Accurate sequence labeling is the foundation for all Textkernel products, from Extract! and Jobfeed to Search! and Match!. Back in the days before the Deep Learning revolution, which is not a very long time ago, Hidden Markov Model (HMM) and Conditional Random Fields (CRF) were the best models for this problem.  Both methods take a sequence of input instance and learn to predict an optimal sequence of labels. The differences are that HMM simply works on the word type of tokens, while CRF works on a set of features defined on input token or phrases.

They are very powerful models but have not yet experienced great success due to a few drawbacks. One of the most well-known weaknesses of the HMM and CRF is their lack of semantic awareness. For example, they take “Madam” and “Rotterdam” equally similar or distant to “Amsterdam”.

A direct consequence of this is their difficulty is too generalized to unseen data. Since the model is very often trained on a limited number of annotated documents, the performance over different domains may vary a lot depending on whether the domain is covered by the training data set.  For example, a typical training set contains a limited set of common job titles or company, and the prediction is much more difficult when parsing resumes from a particular sector not presented in the training set, e.g. offshore oil industry.

If one is from the Machine Learning background, you may say, “I know where you are going, word embeddings?”. Yes, word embedding is the dense representation of the word and a much more semantically rich representation of the word. In the clip below, we show a word embedding trained on many documents where words from similar concepts,  job titles, cities, skills are clustered together in space.

Although there are works (including our work before the Deep Learning era) experimenting CRF with embeddings as feature set, Neural network models work directly on the word embedding, and generalize better on unseen data, i.e., new job titles can be identified even if they did not appear in the training data.

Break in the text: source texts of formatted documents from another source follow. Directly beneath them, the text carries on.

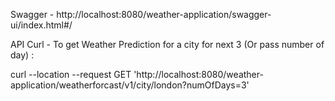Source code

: Swagger - http://localhost:8080/weather-application/swagger-ui/index.html#/

API Curl - To get Weather Prediction for a city for next 3 (Or pass number of day) :

curl --location --request GET 'http://localhost:8080/weather-application/weatherforcast/v1/city/london?numOfDays=3'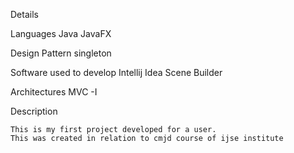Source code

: Details

Languages
Java
JavaFX

Design Pattern
singleton 

Software used to develop
Intellij Idea
Scene Builder

Architectures
MVC -I
      
Description

    This is my first project developed for a user.
    This was created in relation to cmjd course of ijse institute

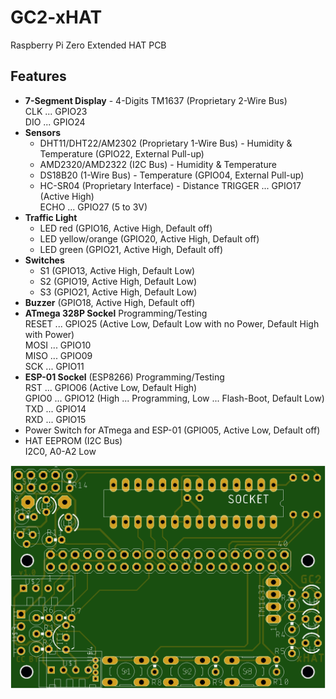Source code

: # GC2-xHAT
Raspberry Pi Zero Extended HAT PCB

## Features

- **7-Segment Display** - 4-Digits TM1637 (Proprietary 2-Wire Bus)  
  CLK  ... GPIO23  
  DIO  ... GPIO24   
- **Sensors**
	 - DHT11/DHT22/AM2302 (Proprietary 1-Wire Bus) - Humidity & Temperature (GPIO22, External Pull-up)
	 - AMD2320/AMD2322 (I2C Bus) - Humidity & Temperature
	 - DS18B20 (1-Wire Bus) - Temperature (GPIO04, External Pull-up)
	 - HC-SR04 (Proprietary Interface) - Distance
             TRIGGER ... GPIO17 (Active High)  
             ECHO ... GPIO27 (5 to 3V)  
- **Traffic Light** 
	 - LED red (GPIO16, Active High, Default off)
	 - LED yellow/orange (GPIO20, Active High, Default off)
	 - LED green (GPIO21, Active High, Default off)
- **Switches** 
 	 - S1 (GPIO13, Active High, Default Low)
	 - S2 (GPIO19, Active High, Default Low)
	 - S3 (GPIO21, Active High, Default Low)
- **Buzzer** (GPIO18, Active High, Default off) 
- **ATmega 328P Sockel** Programming/Testing  
  RESET ... GPIO25 (Active Low, Default Low with no Power, Default High with Power)  
  MOSI  ... GPIO10  
  MISO  ... GPIO09  
  SCK   ... GPIO11  
- **ESP-01 Sockel** (ESP8266) Programming/Testing  
  RST   ... GPIO06 (Active Low, Default High)  
  GPIO0 ... GPIO12 (High ... Programming, Low ... Flash-Boot, Default Low)  
  TXD   ... GPIO14  
  RXD   ... GPIO15  
- Power Switch for ATmega and ESP-01 (GPIO05, Active Low, Default off)
- HAT EEPROM (I2C Bus)  
	 I2C0, A0-A2 Low

![PCB Top](https://github.com/GrazerComputerClub/GC2-xHAT/raw/master/GC2-xHATv1.0.png)

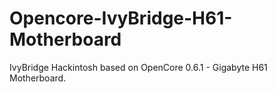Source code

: # Opencore-IvyBridge-H61-Motherboard
IvyBridge Hackintosh based on OpenCore 0.6.1 - Gigabyte H61 Motherboard. 
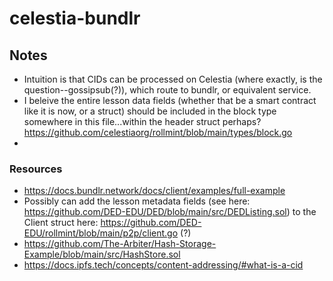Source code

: # celestia-bundlr

## Notes

* Intuition is that CIDs can be processed on Celestia (where exactly, is the question--gossipsub(?)), which route to bundlr, or equivalent service.
* I beleive the entire lesson data fields (whether that be a smart contract like it is now, or a struct) should be included in the block type somewhere in this file...within the header struct perhaps? https://github.com/celestiaorg/rollmint/blob/main/types/block.go
* 

### Resources

* https://docs.bundlr.network/docs/client/examples/full-example
* Possibly can add the lesson metadata fields (see here: https://github.com/DED-EDU/DED/blob/main/src/DEDListing.sol) to the Client struct here: https://github.com/DED-EDU/rollmint/blob/main/p2p/client.go (?)
* https://github.com/The-Arbiter/Hash-Storage-Example/blob/main/src/HashStore.sol
* https://docs.ipfs.tech/concepts/content-addressing/#what-is-a-cid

Another drawback is that both HMM and CRF are Markov chain-based model. They have trouble handling longer sequential dependency, due to their Markovian assumptions, e.g., dependencies of the input sequence longer than 3 steps or larger are often ignored.  On the other hand, RNN (Recurrent Neural Network) models are designed to capturing local dependencies and finding longer patterns. LSTM, GRU, and other RNN variations with gate units are the improved version of the standard recurrent units. Their gated units allow the network to pass or block information from one time step to the other, able to keep information around for even longer sequence. The gated units also reduce the effect of the vanishing gradient problem for long input sequence during training.

A large part of CRF model development is finding a set of high-quality features. Machine learning engineers are needed for handcrafting and tuning features. For example, adding a list of typical section headers can largely improve the model performance. The dependence on the handcrafted features poses a very difficult problem when expanding CV parsing service to new languages.

In contrast, deep neural nets have shown great power to learn latent features. The training processes is a joined learning of finding the most representative features and train the best model given these features. This is crucial for model development: it dramatically decreased the development time by saving the work to handcrafted features.

Textkernel’s Deep Learning model

After playing with different RNN units, the popular LSTM units are chosen to build our sequence labeling network. The input of the model is a sequence of tokens, and they will go through the following layers and components:

  • It starts with a one-hot layer to look up the word in their embedding space, turns the word into a dense vector and feeds it into a multi-layer Bidirectional LSTM model.
  • The Bidirectional LSTM is actually two separate neural network layers, one feeds the data from beginning to the end and one from the end to the beginning. Both layers generate a representation vector for every step, and the two vectors are joined to create a better representation of context.
  • After one or more Bidirectional LSTM layers, the probabilities of possible classes for each input entity is computed using a softmax layer.
  • To have better consistency in the predicted tag sequence, the softmax probabilities are combined with the transition probabilities from a linear CRF layer. In other words, instead of predicting each label independently, the CRF layer takes into account the labels of surrounding words as well.
  • At the last layer, using the vector representing from both the softmax layer and CRF layer, a prediction is made.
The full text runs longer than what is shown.